• _Task statement_: In the records that follow, find each line with the word "Chess" and copy it.

• _Dataset_:
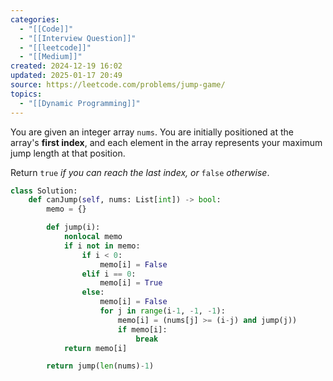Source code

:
 ```yaml
---
categories:
  - "[[Code]]"
  - "[[Interview Question]]"
  - "[[leetcode]]"
  - "[[Medium]]"
created: 2024-12-19 16:02
updated: 2025-01-17 20:49
source: https://leetcode.com/problems/jump-game/
topics:
  - "[[Dynamic Programming]]"
---
```

You are given an integer array `nums`. You are initially positioned at the array's **first index**, and each element in the array represents your maximum jump length at that position.

Return `true` _if you can reach the last index, or_ `false` _otherwise_.
```python
class Solution:
    def canJump(self, nums: List[int]) -> bool:
        memo = {}

        def jump(i):
            nonlocal memo
            if i not in memo:
                if i < 0:
                    memo[i] = False
                elif i == 0:
                    memo[i] = True
                else:
                    memo[i] = False
                    for j in range(i-1, -1, -1):
                        memo[i] = (nums[j] >= (i-j) and jump(j))
                        if memo[i]:
                            break
            return memo[i]

        return jump(len(nums)-1)
``` 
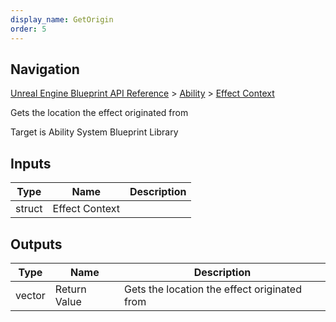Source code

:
 ```yaml
---
display_name: GetOrigin
order: 5
---
```

## Navigation

[Unreal Engine Blueprint API Reference](https://dev.epicgames.com/documentation/en-us/unreal-engine/BlueprintAPI) > [Ability](https://dev.epicgames.com/documentation/en-us/unreal-engine/BlueprintAPI/Ability) > [Effect Context](https://dev.epicgames.com/documentation/en-us/unreal-engine/BlueprintAPI/Ability/EffectContext)

Gets the location the effect originated from

Target is Ability System Blueprint Library

## Inputs

| Type | Name | Description |
| --- | --- | --- |
| struct | Effect Context |  |

## Outputs

| Type | Name | Description |
| --- | --- | --- |
| vector | Return Value | Gets the location the effect originated from |
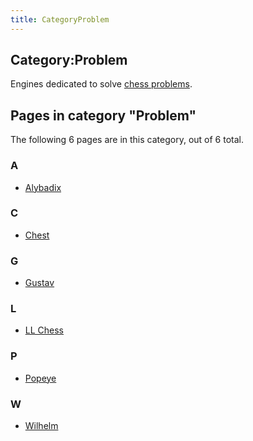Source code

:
 ```yaml
---
title: CategoryProblem
---
```

## Category:Problem



Engines dedicated to solve [chess problems](Chess_Problems,_Compositions_and_Studies "Chess Problems, Compositions and Studies").

## Pages in category "Problem"

The following 6 pages are in this category, out of 6 total.

### A

- [Alybadix](Alybadix "Alybadix")

### C

- [Chest](Chest "Chest")

### G

- [Gustav](Gustav "Gustav")

### L

- [LL Chess](LL_Chess "LL Chess")

### P

- [Popeye](Popeye "Popeye")

### W

- [Wilhelm](Wilhelm "Wilhelm")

• _Result_:
Engines dedicated to solve [chess problems](Chess_Problems,_Compositions_and_Studies "Chess Problems, Compositions and Studies").
- [LL Chess](LL_Chess "LL Chess")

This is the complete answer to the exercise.